Sunday, March 14, 2010

A Crazy 50000-Word Month

A month ago I started this crazy idea to write a 50000-word novel in one month (the same idea as the one behind the National Novel Writing Month). I'm proud to announce that I succeeded. It's not a great or even okay novel, that was never the point of this practice. The only point was to write a 50000 novel (or at least a 50000 word text of fiction) and I did it.

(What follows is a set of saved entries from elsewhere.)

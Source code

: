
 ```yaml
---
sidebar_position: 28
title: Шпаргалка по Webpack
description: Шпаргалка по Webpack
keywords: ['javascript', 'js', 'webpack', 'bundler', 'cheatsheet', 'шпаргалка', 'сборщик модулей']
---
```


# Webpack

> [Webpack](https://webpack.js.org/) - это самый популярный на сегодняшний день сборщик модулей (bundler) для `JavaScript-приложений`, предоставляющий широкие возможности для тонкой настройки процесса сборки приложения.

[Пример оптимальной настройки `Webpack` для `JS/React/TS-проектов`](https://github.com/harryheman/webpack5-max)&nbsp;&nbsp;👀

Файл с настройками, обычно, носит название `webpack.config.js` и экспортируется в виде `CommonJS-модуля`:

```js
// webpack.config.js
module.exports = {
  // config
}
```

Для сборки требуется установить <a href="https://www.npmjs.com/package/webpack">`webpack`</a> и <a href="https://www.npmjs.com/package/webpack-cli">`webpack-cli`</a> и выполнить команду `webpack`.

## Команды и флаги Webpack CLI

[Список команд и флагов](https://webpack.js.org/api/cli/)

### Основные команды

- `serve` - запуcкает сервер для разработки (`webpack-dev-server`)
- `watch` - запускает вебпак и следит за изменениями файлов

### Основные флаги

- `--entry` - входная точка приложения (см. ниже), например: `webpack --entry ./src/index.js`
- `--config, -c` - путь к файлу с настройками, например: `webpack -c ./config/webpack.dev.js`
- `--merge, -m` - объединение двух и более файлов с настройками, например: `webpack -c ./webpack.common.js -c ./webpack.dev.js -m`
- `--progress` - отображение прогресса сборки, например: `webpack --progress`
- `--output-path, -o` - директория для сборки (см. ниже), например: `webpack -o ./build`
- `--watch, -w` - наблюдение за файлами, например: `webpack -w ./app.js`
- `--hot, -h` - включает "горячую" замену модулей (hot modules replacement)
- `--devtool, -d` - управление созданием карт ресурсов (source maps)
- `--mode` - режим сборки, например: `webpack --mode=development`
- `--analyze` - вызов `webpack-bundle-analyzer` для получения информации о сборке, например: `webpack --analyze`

The story didn't go exactly as I had planned it in my mind. Most of the characters just emerged as I was writing. In the whole, I think it was a worthy practice. As I said in my previous post, I didn't use Persian, my native language, but English which is my second language. I am very confident with my command of English, but I found out that I know only so much. There were several occasions that I had trouble putting what I had in my mind into words. Sometimes I had even trouble wording what I wanted to say in Persian. I didn't do this very frequently though, as I believe that during every translation parts of the meaning are lost and so if I'm writing in English I think in English. The trouble is, I have a very visual imagination. I make pictures of what I'm thinking in my mind, I see them clearly but I have trouble putting them into words, describing them as I see them clearly. If there's one thing I learned from this exercise, it was that I need a lot of more practice describing events, things and especially people. This last one has always been troublesome for me. If someone asks me how someone else looks like, I'll be totally at a loss as to how to describe them. I see the other person clearly in my mind, but I just don't know how to describe the image.

I'm not going to despair though. Many great writers wrote their first great novels in their fifties or sixties. I still have time. Who knows I might be one of them one day.

And as I promised to myself, I am not going to let anyone see what I've written. It's just embarrassing. It can wait. Maybe I'll be later able to rewrite the story in a better shape, or recycle it in another work.

One of my major reasons to undertake this crazy adventure was to quantize my knowledge of English vocabulary. I used this simple Python program to count the words.
import sys

filename = sys.argv[1]
text = unicode("")

with open(filename, "r") as f:
text =

new = ""
for ch in text:
if ch in "abcdefghijklmnopqrstuvwxyz ":
new += ch
elif ch == '\n' or ch == '\x0c':
new += ' '

text = new

words = text.split()
u = set(words)
print sorted(u)
print len(u)
When I give my novel as input to this program, I get 4082 words. So how does that compare? Let's see how many words are there in some other works of fiction. To be fair, I take the first 268458 characters of these novels (that's the length of my own novel):

Lucky (my brilliant novel!): 4082

Harry Potter and the Sorcerer's Stone (J. K. Rowling): 4980
Poison Study (Maria V. Snyder): 5857
Magic Study (Maria V. Snyder): 5304
Fire Study (Maria V. Snyder): 5278
Twilight (Stephenie Meyer): 5433
New Moon (Stephenie Meyer): 5421
The Door into Summer (Robert A. Heinlein): 6011

So I know about as much as 82 percent of J. K. Rowling's vocabulary, 74 percent of Maria V. Snyders's, 75 percent of Stephenie Meyer's and 68 percent of Heinlein's. Impressive! (All right, I know that's probably a very weak measure, but it's a measure anyway, and I like numbers.)